La casa editrice Black Coffee ha mantenuto una promessa fatta ai lettori qualche anno fa e grazie alla curatela di John Freeman e Damiano Abeni (traduttore) continua il progetto dedicato alla divulgazione di alcune delle voci più interessanti della scena poetica americana finora inedite in Italia. Come già accaduto per il primo volume[1], anche questa volta quanto segue non vuole essere altro che un invito alla lettura della Nuova Poesia Americana, Vol. 2 (2020), per scoprire i poeti in essa inclusi: Kim Addonizio, Garrett Hongo, Lawrence Joseph, Kay Ryan, Aracelis Girmay e Kevin Young. Per quanto Abeni abbia dato prova in numerose sedi di essere uno dei migliori traduttori in circolazione, ci è impossibile confrontare la traduzione con il testo originale, una scelta editoriale che appare come l’unica pecca di questo interessante progetto.

È bene centrare l’obiettivo della lettura che segue, ribadendo quanto già espresso in quella del primo volume: ogni volta che in Italia esce una qualche antologia, troppo spesso ci si concentra su questo o quel curatore – e sugli amici e i nemici che una nuova antologia porta con sé. È difficile invece trovare articoli che si soffermino sulle singole epifanie dei poeti proposti in una antologia – quasi impossibile trovarne qualcuno che legga uno o due poeti in particolare, perché magari più interessanti degli altri. Oggi, poi, il pubblico della poesia ha quanto mai bisogno di nuovi invitati.

C’è da ricordare ancora una cosa: la condizione del poeta negli Stati Uniti è nettamente diversa da quella italiana. Questo salta subito all’occhio leggendo le note bio-bibliografiche dei poeti selezionati, tra Poeti Laureati e Premi Pulitzer, storie di attivismo e cattedre universitarie, che ne denotano un proprio posto nella società. Eppure, «Non conosco luogo capace di farti sentire più solo dell’America» sono le parole con cui Freeman ci introduce in questa antologia. È la solitudine che tiene insieme le sei voci poetiche proposte. Una solitudine – come per il primo numero – che passa anzitutto dalle minoranze, come la condizione degli hawaiani nella poesia di Garrett Hongo, l’esperienza di un arabo-americano nella poesia di Lawrence Joseph, o quella afroamericana in Aracelis Girmay e Kevin Young. È anche la solitudine che si prova nella roccaforte dei big data e in un mondo segnato dal collasso degli ecosistemi, con il senso di impotenza che questo comporta per il singolo.

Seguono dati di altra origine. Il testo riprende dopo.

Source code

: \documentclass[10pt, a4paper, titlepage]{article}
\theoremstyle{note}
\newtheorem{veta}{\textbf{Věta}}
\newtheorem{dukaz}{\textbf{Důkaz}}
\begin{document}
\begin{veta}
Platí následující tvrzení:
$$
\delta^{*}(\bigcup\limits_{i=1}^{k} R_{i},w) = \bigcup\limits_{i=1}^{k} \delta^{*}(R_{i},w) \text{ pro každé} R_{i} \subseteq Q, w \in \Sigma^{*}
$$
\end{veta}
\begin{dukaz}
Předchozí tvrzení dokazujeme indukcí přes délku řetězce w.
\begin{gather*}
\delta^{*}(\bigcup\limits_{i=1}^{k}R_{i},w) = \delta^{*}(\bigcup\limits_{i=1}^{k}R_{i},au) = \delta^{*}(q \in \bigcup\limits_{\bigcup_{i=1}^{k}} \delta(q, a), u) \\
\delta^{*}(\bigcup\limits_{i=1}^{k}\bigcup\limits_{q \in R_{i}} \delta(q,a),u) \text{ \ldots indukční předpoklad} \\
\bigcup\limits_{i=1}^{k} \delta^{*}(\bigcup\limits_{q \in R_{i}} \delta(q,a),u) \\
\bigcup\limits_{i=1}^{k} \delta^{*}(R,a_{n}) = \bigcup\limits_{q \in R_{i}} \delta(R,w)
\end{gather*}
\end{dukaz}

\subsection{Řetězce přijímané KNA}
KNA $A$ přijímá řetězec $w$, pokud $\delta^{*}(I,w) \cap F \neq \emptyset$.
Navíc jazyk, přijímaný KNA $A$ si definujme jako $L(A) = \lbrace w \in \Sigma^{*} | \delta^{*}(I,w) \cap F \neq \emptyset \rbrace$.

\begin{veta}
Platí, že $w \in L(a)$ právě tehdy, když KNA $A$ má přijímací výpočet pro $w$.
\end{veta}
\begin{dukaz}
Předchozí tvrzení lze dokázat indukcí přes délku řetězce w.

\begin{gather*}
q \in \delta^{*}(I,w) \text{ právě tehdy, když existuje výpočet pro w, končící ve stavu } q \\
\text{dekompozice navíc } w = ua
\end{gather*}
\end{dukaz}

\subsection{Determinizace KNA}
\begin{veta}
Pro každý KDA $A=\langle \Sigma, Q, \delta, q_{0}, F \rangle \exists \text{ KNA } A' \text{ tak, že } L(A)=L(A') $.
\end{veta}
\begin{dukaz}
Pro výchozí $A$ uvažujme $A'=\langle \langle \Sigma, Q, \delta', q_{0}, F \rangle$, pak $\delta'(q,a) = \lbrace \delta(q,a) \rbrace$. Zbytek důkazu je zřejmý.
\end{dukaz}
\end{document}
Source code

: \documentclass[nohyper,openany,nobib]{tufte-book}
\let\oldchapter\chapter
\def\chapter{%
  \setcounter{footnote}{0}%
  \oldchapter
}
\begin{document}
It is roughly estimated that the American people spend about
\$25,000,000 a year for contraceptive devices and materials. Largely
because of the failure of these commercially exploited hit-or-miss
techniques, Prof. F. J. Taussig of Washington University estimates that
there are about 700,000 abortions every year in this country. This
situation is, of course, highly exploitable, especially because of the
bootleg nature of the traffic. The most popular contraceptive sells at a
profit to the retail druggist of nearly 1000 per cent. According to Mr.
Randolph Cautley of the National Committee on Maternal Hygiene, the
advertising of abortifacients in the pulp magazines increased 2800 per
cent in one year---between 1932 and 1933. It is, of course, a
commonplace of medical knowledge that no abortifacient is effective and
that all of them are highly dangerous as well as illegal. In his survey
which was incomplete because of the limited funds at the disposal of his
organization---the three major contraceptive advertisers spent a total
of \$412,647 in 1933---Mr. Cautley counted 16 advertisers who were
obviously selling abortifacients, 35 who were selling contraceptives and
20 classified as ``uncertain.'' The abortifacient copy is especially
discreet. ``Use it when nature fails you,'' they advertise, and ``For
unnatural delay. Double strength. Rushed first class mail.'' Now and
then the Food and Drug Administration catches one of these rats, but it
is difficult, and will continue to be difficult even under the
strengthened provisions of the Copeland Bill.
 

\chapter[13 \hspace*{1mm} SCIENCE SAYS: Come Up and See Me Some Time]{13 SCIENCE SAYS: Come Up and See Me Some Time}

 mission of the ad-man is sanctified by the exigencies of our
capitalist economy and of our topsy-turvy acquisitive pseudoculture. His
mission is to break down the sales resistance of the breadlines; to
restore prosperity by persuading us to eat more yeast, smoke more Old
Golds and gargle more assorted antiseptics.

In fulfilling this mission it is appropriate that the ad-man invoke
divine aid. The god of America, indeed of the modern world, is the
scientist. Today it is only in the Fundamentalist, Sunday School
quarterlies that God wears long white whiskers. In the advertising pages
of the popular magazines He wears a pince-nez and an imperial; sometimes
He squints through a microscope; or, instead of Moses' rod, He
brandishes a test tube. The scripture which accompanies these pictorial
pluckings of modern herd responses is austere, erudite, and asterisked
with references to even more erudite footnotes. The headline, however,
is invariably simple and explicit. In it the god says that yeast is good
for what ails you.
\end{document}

Ciò che colpisce, ancora una volta, è la capacità degli americani di costruire l’oggetto libro, sempre centrato su un focus particolare. Si può essere o meno d’accordo sulla potenzialità espressiva che un confine tematico potrebbe in qualche modo determinare, ma ciò che è certo è che in questo modo il libro diventa più facilmente proponibile a un pubblico di lettori. E poi è un invito non solo ai lettori, ma ai poeti, a fare insieme, un pezzetto ciascuno, a parcellizzare il canto – una comunità delle voci che confida anche nella voce dell’altro. Prima di cominciare, infine, vorrei riprendere le parole con cui Freeman accolse questa avventura e sperare che diventeranno anche vostre: «ogni nuovo volume di questa collana sarà una specie di piccolo evento, anche perché nessuno di questi poeti è stato ancora pubblicato in italiano».

Kim Addonizio

Chi crede che la Beat Generation non abbia più niente da dire, non ha mai capito la Beat Generation. Ecco perché non bisogna storcere il naso leggendo come John Freeman presenta la poeta Kim Addonizio: «Da tempo legata alla città di San Francisco, Addonizio è diretta discendente della poesia beat di Gregory Corso». Con una differenza formale, però, perché se Jack Kerouac apriva Mexico City Blues (1959) con questo inciso: «Voglio essere considerato un poeta jazz che suona un lungo blues in una jam session d’una domenica pomeriggio»[2], Kim Addonizio è per Freeman una «regina punk rock dalla rima tagliente». Che il fascino del jazz sia offuscato è poi tutto da vedere, se pensiamo al successo che negli Stati Uniti, e non solo, ha avuto pochi anni fa un film come La La Land (2016) del regista Damien Chazelle. Certo è che il jazz non è più la musica da modulare nella poesia. Ma Addonizio sembra adottare comunque il principio spirituale della scrittura spontanea, laddove una poesia che prosegue incespicando trova all’improvviso una ispirazione dalle grandi aperture, come in Per il desiderio: «Io voglio questo mondo. Io voglio camminare | nel mare e sentire che cerca di trascinarmi | come fossi nulla se non un frammento scheggiato di vetro ! graffiato, e voglio resistergli».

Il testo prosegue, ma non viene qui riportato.